• **Exercise aim**
Check each line below for "tutorial" and say how many have it, with no other words.

• **Source data**
--- --- ---
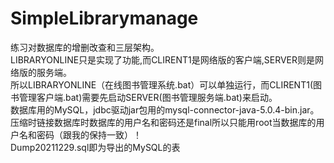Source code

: # SimpleLibrarymanage
练习对数据库的增删改查和三层架构。  
LIBRARYONLINE只是实现了功能,而CLIRENT1是网络版的客户端,SERVER则是网络版的服务端。  
所以LIBRARYONLINE（在线图书管理系统.bat）可以单独运行，而CLIRENT1(图书管理客户端.bat)需要先启动SERVER(图书管理服务端.bat)来启动。  
数据库用的MySQL，jdbc驱动jar包用的mysql-connector-java-5.0.4-bin.jar。  
压缩时链接数据库时数据库的用户名和密码还是final所以只能用root当数据库的用户名和密码（跟我的保持一致）！  
Dump20211229.sql即为导出的MySQL的表
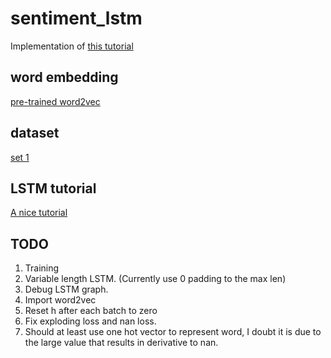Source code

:# sentiment_lstm
Implementation of [this tutorial](http://deeplearning.net/tutorial/lstm.html)

## word embedding
[pre-trained word2vec](https://code.google.com/archive/p/word2vec/)

## dataset
[set 1](https://archive.ics.uci.edu/ml/)

## LSTM tutorial
[A nice tutorial](http://colah.github.io/posts/2015-08-Understanding-LSTMs/)

## TODO
1. Training
2. Variable length LSTM. (Currently use 0 padding to the max len)
3. Debug LSTM graph.
4. Import word2vec
5. Reset h after each batch to zero
6. Fix exploding loss and nan loss.
7. Should at least use one hot vector to represent word, I doubt it is due to the large value that results in derivative to nan.
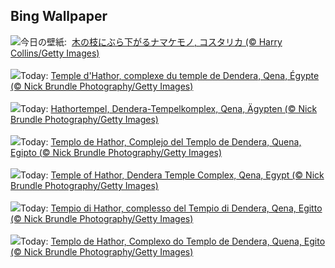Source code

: ## Bing Wallpaper
![](https://www.bing.com/th?id=OHR.SmilingSloth_JA-JP4479144213_UHD.jpg&w=1000)今日の壁紙: &nbsp;[木の枝にぶら下がるナマケモノ, コスタリカ (© Harry Collins/Getty Images)](https://www.bing.com/th?id=OHR.SmilingSloth_JA-JP4479144213_UHD.jpg)
<br><br/>
![](https://www.bing.com/th?id=OHR.DenderaTemple_FR-FR5972566058_UHD.jpg&w=1000)Today: [Temple d'Hathor, complexe du temple de Dendera, Qena, Égypte (© Nick Brundle Photography/Getty Images)](https://www.bing.com/th?id=OHR.DenderaTemple_FR-FR5972566058_UHD.jpg)
<br><br/>
![](https://www.bing.com/th?id=OHR.DenderaTemple_DE-DE9209425729_UHD.jpg&w=1000)Today: [Hathortempel, Dendera-Tempelkomplex, Qena, Ägypten (© Nick Brundle Photography/Getty Images)](https://www.bing.com/th?id=OHR.DenderaTemple_DE-DE9209425729_UHD.jpg)
<br><br/>
![](https://www.bing.com/th?id=OHR.DenderaTemple_ES-ES2992345983_UHD.jpg&w=1000)Today: [Templo de Hathor, Complejo del Templo de Dendera, Quena, Egipto (© Nick Brundle Photography/Getty Images)](https://www.bing.com/th?id=OHR.DenderaTemple_ES-ES2992345983_UHD.jpg)
<br><br/>
![](https://www.bing.com/th?id=OHR.DenderaTemple_EN-GB0191163199_UHD.jpg&w=1000)Today: [Temple of Hathor, Dendera Temple Complex, Qena, Egypt (© Nick Brundle Photography/Getty Images)](https://www.bing.com/th?id=OHR.DenderaTemple_EN-GB0191163199_UHD.jpg)
<br><br/>
![](https://www.bing.com/th?id=OHR.DenderaTemple_IT-IT8470650196_UHD.jpg&w=1000)Today: [Tempio di Hathor, complesso del Tempio di Dendera, Qena, Egitto (© Nick Brundle Photography/Getty Images)](https://www.bing.com/th?id=OHR.DenderaTemple_IT-IT8470650196_UHD.jpg)
<br><br/>
![](https://www.bing.com/th?id=OHR.DenderaTemple_PT-BR6539845196_UHD.jpg&w=1000)Today: [Templo de Hathor, Complexo do Templo de Dendera, Quena, Egito (© Nick Brundle Photography/Getty Images)](https://www.bing.com/th?id=OHR.DenderaTemple_PT-BR6539845196_UHD.jpg)
<br><br/>
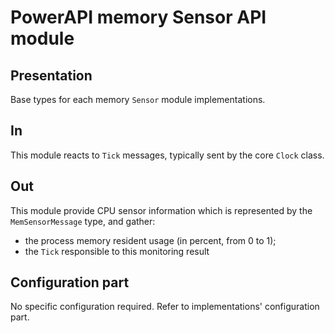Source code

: # PowerAPI memory Sensor API module

## Presentation

Base types for each memory `Sensor` module implementations.

## In

This module reacts to `Tick` messages, typically sent by the core `Clock` class.

## Out

This module provide CPU sensor information which is represented by the `MemSensorMessage` type, and gather:
* the process memory resident usage (in percent, from 0 to 1);
* the `Tick` responsible to this monitoring result

## Configuration part

No specific configuration required. Refer to implementations' configuration part.
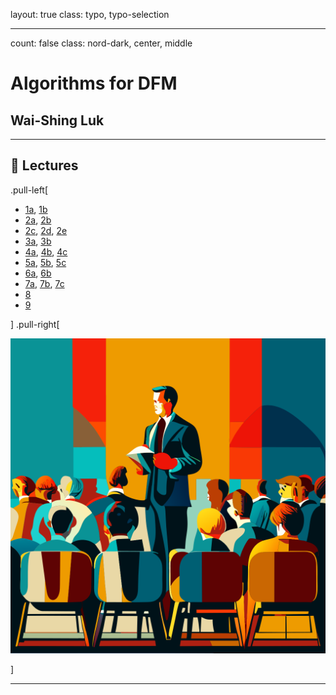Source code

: layout: true
class: typo, typo-selection

---

count: false
class: nord-dark, center, middle

# Algorithms for DFM

## Wai-Shing Luk

---

## 🏫 Lectures

.pull-left[

- [1a](lec00-remark.html), [1b](lec01-remark.html)
- [2a](swdevtips.html), [2b](swdevtools.html)
- [2c](lec02b-remark.html), [2d](complexity.html), [2e](algorithm.html)
- [3a](lec03a-remark.html), [3b](lec03b-remark.html)
- [4a](lec04a-remark.html), [4b](lec04b-remark.html), [4c](lec04c-remark.html)
- [5a](lec05a-remark.html), [5b](lec05b-remark.html), [5c](unimodal.html)
- [6a](../cvx/cutting_plane.pdf), [6b](../cvx/ellipsoid.pdf)
- [7a](../net_optim/quickstart.html), [7b](netflow+cvxopt.html), [7c](useful_skew.pdf)
- [8](lec08-remark.html)
- [9](lec09-remark.html)

] .pull-right[

![image](figs/lectures.svg)

]

---
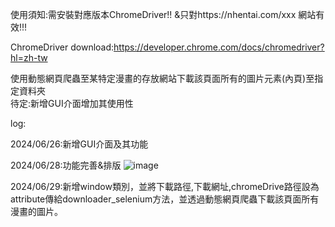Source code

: 使用須知:需安裝對應版本ChromeDriver!! &只對https://nhentai.com/xxx 網站有效!!!

ChromeDriver download:https://developer.chrome.com/docs/chromedriver?hl=zh-tw

使用動態網頁爬蟲至某特定漫畫的存放網站下載該頁面所有的圖片元素(內頁)至指定資料夾  
待定:新增GUI介面增加其使用性

log:

2024/06/26:新增GUI介面及其功能

2024/06/28:功能完善&排版
![image](https://github.com/aiko77777/python-manga_downloader/assets/139691979/430ffed4-9f32-4783-b87b-b193ec3c8e61)

2024/06/29:新增window類別，並將下載路徑,下載網址,chromeDrive路徑設為attribute傳給downloader_selenium方法，並透過動態網頁爬蟲下載該頁面所有漫畫的圖片。


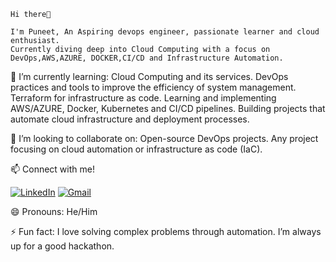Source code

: 
    Hi there👋

    I'm Puneet, An Aspiring devops engineer, passionate learner and cloud enthusiast.
    Currently diving deep into Cloud Computing with a focus on
    DevOps,AWS,AZURE, DOCKER,CI/CD and Infrastructure Automation.

🌱 I’m currently learning: Cloud Computing and its services.
    DevOps practices and tools to improve the efficiency of system management.
    Terraform for infrastructure as code.
    Learning and implementing AWS/AZURE, Docker, Kubernetes and CI/CD pipelines.
    Building projects that automate cloud infrastructure and deployment processes.

👯 I’m looking to collaborate on: Open-source DevOps projects.
    Any project focusing on cloud automation or infrastructure as code (IaC).

📫  Connect with me!

[![LinkedIn](https://img.icons8.com/color/50/000000/linkedin.png)](https://www.linkedin.com/in/jhinganpuneet)
[![Gmail](https://img.icons8.com/color/50/000000/gmail.png)](mailto:puneetjhingan13@gmail.com)




😄 Pronouns: He/Him

⚡ Fun fact: I love solving complex problems through automation.
    I’m always up for a good hackathon.
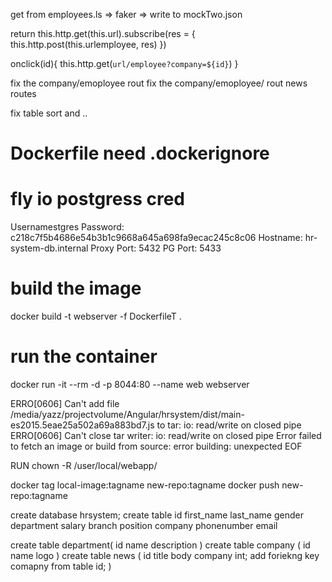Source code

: get from employees.ls => faker => write to mockTwo.json

return this.http.get(this.url).subscribe(res = {
this.http.post(this.urlemployee, res)
})

onclick(id){
this.http.get(`url/employee?company=${id}`)
}

fix the company/emoployee rout
fix the company/emoployee/ rout
news routes

fix table sort and ..

# Dockerfile need .dockerignore

# fly io postgress cred
 Usernamestgres
  Password:    c218c7f5b4686e54b3b1c9668a645a698fa9ecac245c8c06
  Hostname:    hr-system-db.internal
  Proxy Port:  5432
  PG Port: 5433

# build the image
docker build -t webserver -f DockerfileT .

# run the container
  docker run -it --rm -d -p 8044:80 --name web webserver


ERRO[0606] Can't add file /media/yazz/projectvolume/Angular/hrsystem/dist/main-es2015.5eae25a502a69a883bd7.js to tar: io: read/write on closed pipe 
ERRO[0606] Can't close tar writer: io: read/write on closed pipe 
Error failed to fetch an image or build from source: error building: unexpected EOF

  RUN chown -R /user/local/webapp/

docker tag local-image:tagname new-repo:tagname
docker push new-repo:tagname


create database hrsystem;
create table 
    id
    first_name 
    last_name
    gender
    department
    salary
    branch
    position
    company
    phonenumber
    email

create table department(
  id
  name
  description
)
create table company (
  id
  name
  logo
)
create table news (
  id
  title
  body
  company int;
  add foriekng key comapny from table id;
)
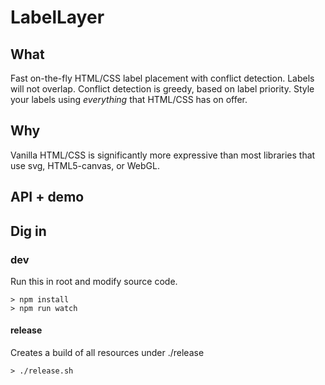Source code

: # LabelLayer


## What
Fast on-the-fly HTML/CSS label placement with conflict detection. Labels will not overlap.
Conflict detection is greedy, based on label priority.
Style your labels using <em>everything</em> that HTML/CSS has on offer.


## Why
Vanilla HTML/CSS is significantly more expressive than most libraries that use svg, HTML5-canvas, or WebGL.


## API + demo




## Dig in

###  dev

Run this in root and modify source code.

    > npm install
    > npm run watch

#### release

Creates a build of all resources under ./release

    > ./release.sh

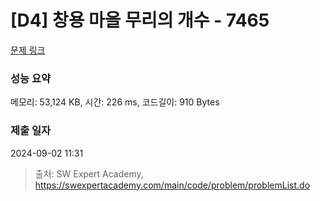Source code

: # [D4] 창용 마을 무리의 개수 - 7465 

[문제 링크](https://swexpertacademy.com/main/code/problem/problemDetail.do?contestProbId=AWngfZVa9XwDFAQU) 

### 성능 요약

메모리: 53,124 KB, 시간: 226 ms, 코드길이: 910 Bytes

### 제출 일자

2024-09-02 11:31



> 출처: SW Expert Academy, https://swexpertacademy.com/main/code/problem/problemList.do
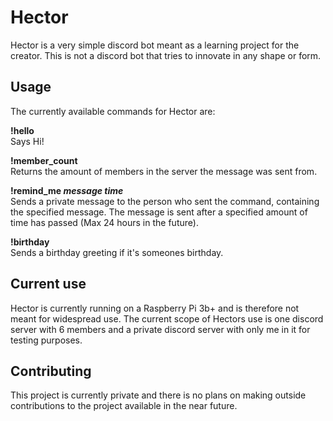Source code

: # Hector
Hector is a very simple discord bot meant as a learning project for the creator. This is not a discord bot that tries to
innovate in any shape or form.

## Usage
The currently available commands for Hector are:  

<b>!hello</b>  
Says Hi!

<b>!member_count</b>  
Returns the amount of members in the server the message was sent from.

<b>!remind_me <em>message time</em></b>  
Sends a private message to the person who sent the command, containing the specified message. The message is sent after a specified
amount of time has passed (Max 24 hours in the future).

<b>!birthday</b>  
Sends a birthday greeting if it's someones birthday.

## Current use


Hector is currently running on a Raspberry Pi 3b+ and is therefore not meant for widespread use. The current scope of Hectors use
is one discord server with 6 members and a private discord server with only me in it for testing purposes.

## Contributing
This project is currently private and there is no plans on making outside contributions to the project available in the near future.
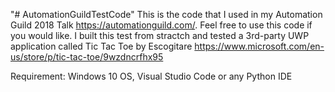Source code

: "# AutomationGuildTestCode" 
This is the code that I used in my Automation Guild 2018 Talk https://automationguild.com/.
Feel free to use this code if you would like.
I built this test from stractch and tested a 3rd-party UWP application called Tic Tac Toe by Escogitare
https://www.microsoft.com/en-us/store/p/tic-tac-toe/9wzdncrfhx95


Requirement:
Windows 10 OS,
Visual Studio Code or any Python IDE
--- --- ---
• **Task solution**
3